Category: Medical Sources: raw/protocols/nm-sop-guidelines-treatment-2022.pdf; UCLA EMT Ultimate Study Guide (2026) Last updated: 2026-05-06

Overview

Environmental emergencies result from exposure to temperature extremes (heat and cold), water submersion (drowning), and other environmental hazards. New Mexico's geography — high desert elevations, extreme summer temperatures, and cold winters — makes heat stroke, hypothermia, and frostbite relevant. Drowning can occur in irrigation canals, rivers, and recreational water despite the arid climate.

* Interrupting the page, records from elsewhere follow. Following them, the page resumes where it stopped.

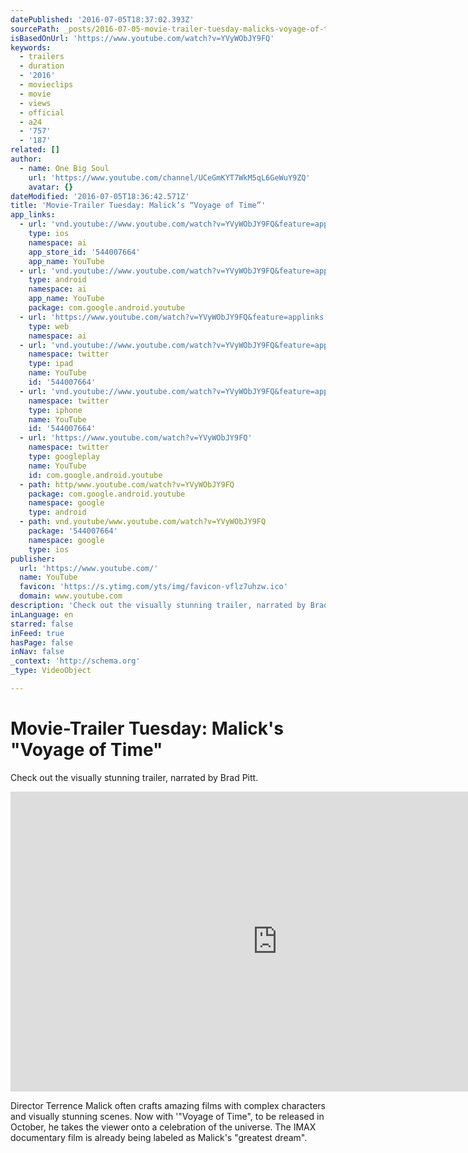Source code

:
 ```yaml
---
datePublished: '2016-07-05T18:37:02.393Z'
sourcePath: _posts/2016-07-05-movie-trailer-tuesday-malicks-voyage-of-time.md
isBasedOnUrl: 'https://www.youtube.com/watch?v=YVyWObJY9FQ'
keywords:
  - trailers
  - duration
  - '2016'
  - movieclips
  - movie
  - views
  - official
  - a24
  - '757'
  - '187'
related: []
author:
  - name: One Big Soul
    url: 'https://www.youtube.com/channel/UCeGmKYT7WkM5qL6GeWuY9ZQ'
    avatar: {}
dateModified: '2016-07-05T18:36:42.571Z'
title: 'Movie-Trailer Tuesday: Malick’s “Voyage of Time”'
app_links:
  - url: 'vnd.youtube://www.youtube.com/watch?v=YVyWObJY9FQ&feature=applinks'
    type: ios
    namespace: ai
    app_store_id: '544007664'
    app_name: YouTube
  - url: 'vnd.youtube://www.youtube.com/watch?v=YVyWObJY9FQ&feature=applinks'
    type: android
    namespace: ai
    app_name: YouTube
    package: com.google.android.youtube
  - url: 'https://www.youtube.com/watch?v=YVyWObJY9FQ&feature=applinks'
    type: web
    namespace: ai
  - url: 'vnd.youtube://www.youtube.com/watch?v=YVyWObJY9FQ&feature=applinks'
    namespace: twitter
    type: ipad
    name: YouTube
    id: '544007664'
  - url: 'vnd.youtube://www.youtube.com/watch?v=YVyWObJY9FQ&feature=applinks'
    namespace: twitter
    type: iphone
    name: YouTube
    id: '544007664'
  - url: 'https://www.youtube.com/watch?v=YVyWObJY9FQ'
    namespace: twitter
    type: googleplay
    name: YouTube
    id: com.google.android.youtube
  - path: http/www.youtube.com/watch?v=YVyWObJY9FQ
    package: com.google.android.youtube
    namespace: google
    type: android
  - path: vnd.youtube/www.youtube.com/watch?v=YVyWObJY9FQ
    package: '544007664'
    namespace: google
    type: ios
publisher:
  url: 'https://www.youtube.com/'
  name: YouTube
  favicon: 'https://s.ytimg.com/yts/img/favicon-vflz7uhzw.ico'
  domain: www.youtube.com
description: 'Check out the visually stunning trailer, narrated by Brad Pitt.'
inLanguage: en
starred: false
inFeed: true
hasPage: false
inNav: false
_context: 'http://schema.org'
_type: VideoObject

---
```

# Movie-Trailer Tuesday: Malick's "Voyage of Time"

Check out the visually stunning trailer, narrated by Brad Pitt.

<iframe src="https://cdn.embedly.com/widgets/media.html?src=https%3A%2F%2Fwww.youtube.com%2Fembed%2FYVyWObJY9FQ%3Ffeature%3Doembed&amp;url=http%3A%2F%2Fwww.youtube.com%2Fwatch%3Fv%3DYVyWObJY9FQ&amp;image=https%3A%2F%2Fi.ytimg.com%2Fvi%2FYVyWObJY9FQ%2Fhqdefault.jpg&amp;key=b7d04c9b404c499eba89ee7072e1c4f7&amp;type=text%2Fhtml&amp;schema=youtube" width="854" height="480" scrolling="no" frameborder="0" allowfullscreen="" style=""></iframe>

Director Terrence Malick often crafts amazing films with complex characters and visually stunning scenes. Now with '"Voyage of Time", to be released in October, he takes the viewer onto a celebration of the universe. The IMAX documentary film is already being labeled as Malick's "greatest dream".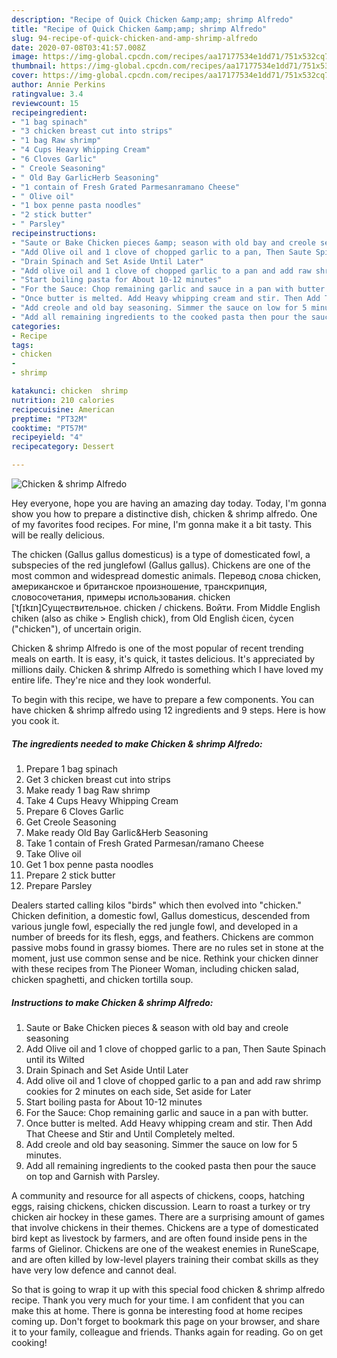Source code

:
```yaml
---
description: "Recipe of Quick Chicken &amp;amp; shrimp Alfredo"
title: "Recipe of Quick Chicken &amp;amp; shrimp Alfredo"
slug: 94-recipe-of-quick-chicken-and-amp-shrimp-alfredo
date: 2020-07-08T03:41:57.008Z
image: https://img-global.cpcdn.com/recipes/aa17177534e1dd71/751x532cq70/chicken-shrimp-alfredo-recipe-main-photo.jpg
thumbnail: https://img-global.cpcdn.com/recipes/aa17177534e1dd71/751x532cq70/chicken-shrimp-alfredo-recipe-main-photo.jpg
cover: https://img-global.cpcdn.com/recipes/aa17177534e1dd71/751x532cq70/chicken-shrimp-alfredo-recipe-main-photo.jpg
author: Annie Perkins
ratingvalue: 3.4
reviewcount: 15
recipeingredient:
- "1 bag spinach"
- "3 chicken breast cut into strips"
- "1 bag Raw shrimp"
- "4 Cups Heavy Whipping Cream"
- "6 Cloves Garlic"
- " Creole Seasoning"
- " Old Bay GarlicHerb Seasoning"
- "1 contain of Fresh Grated Parmesanramano Cheese"
- " Olive oil"
- "1 box penne pasta noodles"
- "2 stick butter"
- " Parsley"
recipeinstructions:
- "Saute or Bake Chicken pieces &amp; season with old bay and creole seasoning"
- "Add Olive oil and 1 clove of chopped garlic to a pan, Then Saute Spinach until its Wilted"
- "Drain Spinach and Set Aside Until Later"
- "Add olive oil and 1 clove of chopped garlic to a pan and add raw shrimp cookies for 2 minutes on each side, Set aside for Later"
- "Start boiling pasta for About 10-12 minutes"
- "For the Sauce: Chop remaining garlic and sauce in a pan with butter."
- "Once butter is melted. Add Heavy whipping cream and stir. Then Add That Cheese and Stir and Until Completely melted."
- "Add creole and old bay seasoning. Simmer the sauce on low for 5 minutes."
- "Add all remaining ingredients to the cooked pasta then pour the sauce on top and Garnish with Parsley."
categories:
- Recipe
tags:
- chicken
- 
- shrimp

katakunci: chicken  shrimp 
nutrition: 210 calories
recipecuisine: American
preptime: "PT32M"
cooktime: "PT57M"
recipeyield: "4"
recipecategory: Dessert

---
```



![Chicken &amp; shrimp Alfredo](https://img-global.cpcdn.com/recipes/aa17177534e1dd71/751x532cq70/chicken-shrimp-alfredo-recipe-main-photo.jpg)

Hey everyone, hope you are having an amazing day today. Today, I'm gonna show you how to prepare a distinctive dish, chicken &amp; shrimp alfredo. One of my favorites food recipes. For mine, I'm gonna make it a bit tasty. This will be really delicious.

The chicken (Gallus gallus domesticus) is a type of domesticated fowl, a subspecies of the red junglefowl (Gallus gallus). Chickens are one of the most common and widespread domestic animals. Перевод слова chicken, американское и британское произношение, транскрипция, словосочетания, примеры использования. chicken [ˈtʃɪkɪn]Существительное. chicken / chickens. Войти. From Middle English chiken (also as chike &gt; English chick), from Old English ċicen, ċycen (&#34;chicken&#34;), of uncertain origin.

Chicken &amp; shrimp Alfredo is one of the most popular of recent trending meals on earth. It is easy, it's quick, it tastes delicious. It's appreciated by millions daily. Chicken &amp; shrimp Alfredo is something which I have loved my entire life. They're nice and they look wonderful.


To begin with this recipe, we have to prepare a few components. You can have chicken &amp; shrimp alfredo using 12 ingredients and 9 steps. Here is how you cook it.

<!--inarticleads1-->

##### The ingredients needed to make Chicken &amp; shrimp Alfredo:

1. Prepare 1 bag spinach
1. Get 3 chicken breast cut into strips
1. Make ready 1 bag Raw shrimp
1. Take 4 Cups Heavy Whipping Cream
1. Prepare 6 Cloves Garlic
1. Get  Creole Seasoning
1. Make ready  Old Bay Garlic&amp;Herb Seasoning
1. Take 1 contain of Fresh Grated Parmesan/ramano Cheese
1. Take  Olive oil
1. Get 1 box penne pasta noodles
1. Prepare 2 stick butter
1. Prepare  Parsley


Dealers started calling kilos &#34;birds&#34; which then evolved into &#34;chicken.&#34; Chicken definition, a domestic fowl, Gallus domesticus, descended from various jungle fowl, especially the red jungle fowl, and developed in a number of breeds for its flesh, eggs, and feathers. Chickens are common passive mobs found in grassy biomes. There are no rules set in stone at the moment, just use common sense and be nice. Rethink your chicken dinner with these recipes from The Pioneer Woman, including chicken salad, chicken spaghetti, and chicken tortilla soup. 

<!--inarticleads2-->

##### Instructions to make Chicken &amp; shrimp Alfredo:

1. Saute or Bake Chicken pieces &amp; season with old bay and creole seasoning
1. Add Olive oil and 1 clove of chopped garlic to a pan, Then Saute Spinach until its Wilted
1. Drain Spinach and Set Aside Until Later
1. Add olive oil and 1 clove of chopped garlic to a pan and add raw shrimp cookies for 2 minutes on each side, Set aside for Later
1. Start boiling pasta for About 10-12 minutes
1. For the Sauce: Chop remaining garlic and sauce in a pan with butter.
1. Once butter is melted. Add Heavy whipping cream and stir. Then Add That Cheese and Stir and Until Completely melted.
1. Add creole and old bay seasoning. Simmer the sauce on low for 5 minutes.
1. Add all remaining ingredients to the cooked pasta then pour the sauce on top and Garnish with Parsley.


A community and resource for all aspects of chickens, coops, hatching eggs, raising chickens, chicken discussion. Learn to roast a turkey or try chicken air hockey in these games. There are a surprising amount of games that involve chickens in their themes. Chickens are a type of domesticated bird kept as livestock by farmers, and are often found inside pens in the farms of Gielinor. Chickens are one of the weakest enemies in RuneScape, and are often killed by low-level players training their combat skills as they have very low defence and cannot deal. 

So that is going to wrap it up with this special food chicken &amp; shrimp alfredo recipe. Thank you very much for your time. I am confident that you can make this at home. There is gonna be interesting food at home recipes coming up. Don't forget to bookmark this page on your browser, and share it to your family, colleague and friends. Thanks again for reading. Go on get cooking!
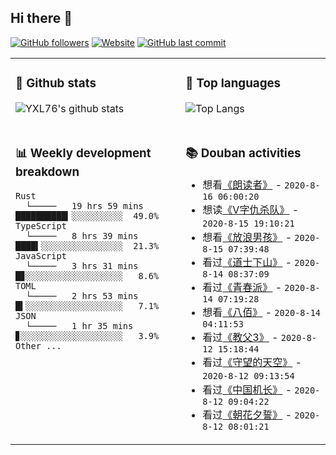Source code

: ## Hi there 👋

[![GitHub followers](https://img.shields.io/github/followers/YXL76?style=for-the-badge&color=blue)](https://github.com/YXL76?tab=followers)
[![Website](https://img.shields.io/website?style=for-the-badge&up_message=Blog&url=https%3A%2F%2Fyxl76.net%2F&color=brightgreen)](https://yxl76.net)
[![GitHub last commit](https://img.shields.io/github/last-commit/YXL76/YXL76?label=update&style=for-the-badge&color=orange)](https://github.com/YXL76/YXL76)

<table>
<tr>
<td valign="top" width="54%">

### 🔭 Github stats

![YXL76's github stats](https://github-readme-stats.yxl76.vercel.app/api?username=YXL76&count_private=true&show_icons=true&theme=tokyonight)

</td>

<td valign="top" width="46%">

### 🌱 Top languages

![Top Langs](https://github-readme-stats.yxl76.vercel.app/api/top-langs/?username=YXL76&layout=compact&theme=tokyonight)

</td>
</tr>
<tr>
<td valign="top" width="54%">

### 📊 Weekly development breakdown

```text
Rust
  └─────   19 hrs 59 mins ██████████▎░░░░░░░░░░  49.0%
TypeScript
  └─────   8 hrs 39 mins  ████▍░░░░░░░░░░░░░░░░  21.3%
JavaScript
  └─────   3 hrs 31 mins  █▊░░░░░░░░░░░░░░░░░░░   8.6%
TOML
  └─────   2 hrs 53 mins  █▍░░░░░░░░░░░░░░░░░░░   7.1%
JSON
  └─────   1 hr 35 mins   ▊░░░░░░░░░░░░░░░░░░░░   3.9%
Other ...
```

</td>
<td valign="top" width="46%">

### 📚 Douban activities

- 想看[《朗读者》](http://movie.douban.com/subject/2213597/) - `2020-8-16 06:00:20`
- 想读[《V字仇杀队》](https://book.douban.com/subject/25733467/) - `2020-8-15 19:10:21`
- 想看[《放浪男孩》](http://movie.douban.com/subject/5273301/) - `2020-8-15 07:39:48`
- 看过[《道士下山》](http://movie.douban.com/subject/24879839/) - `2020-8-14 08:37:09`
- 看过[《青春派》](http://movie.douban.com/subject/24735062/) - `2020-8-14 07:19:28`
- 想看[《八佰》](http://movie.douban.com/subject/26754233/) - `2020-8-14 04:11:53`
- 看过[《教父3》](http://movie.douban.com/subject/1294240/) - `2020-8-12 15:18:44`
- 看过[《守望的天空》](http://movie.douban.com/subject/10508923/) - `2020-8-12 09:13:54`
- 看过[《中国机长》](http://movie.douban.com/subject/30295905/) - `2020-8-12 09:04:22`
- 看过[《朝花夕誓》](http://movie.douban.com/subject/27083561/) - `2020-8-12 08:01:21`

</td>
</tr>
</table>

<!--
**YXL76/YXL76** is a ✨ _special_ ✨ repository because its `README.md` (this file) appears on your GitHub profile.

Here are some ideas to get you started:

- 🔭 I’m currently working on ...
- 🌱 I’m currently learning ...
- 👯 I’m looking to collaborate on ...
- 🤔 I’m looking for help with ...
- 💬 Ask me about ...
- 📫 How to reach me: ...
- 😄 Pronouns: ...
- ⚡ Fun fact: ...
-->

This article covers hyperthermia/heat illness, hypothermia/cold exposure (including frostbite), and drowning.

Hyperthermia / Heat Illness

Spectrum (mild to severe): 1. Heat cramps: muscle cramping from salt/fluid loss; alert, normal or mildly elevated temp 2. Heat exhaustion: heavy diaphoresis, weakness, nausea, headache, elevated temp but <104°F; altered LOC may begin 3. Heat stroke: core temp >104°F + altered LOC — thermoregulatory failure; THIS IS THE LIFE THREAT

Heat stroke = medical emergency. Skin may be wet (classic exertional heat stroke) or dry (classic heat stroke in elderly/chronically ill).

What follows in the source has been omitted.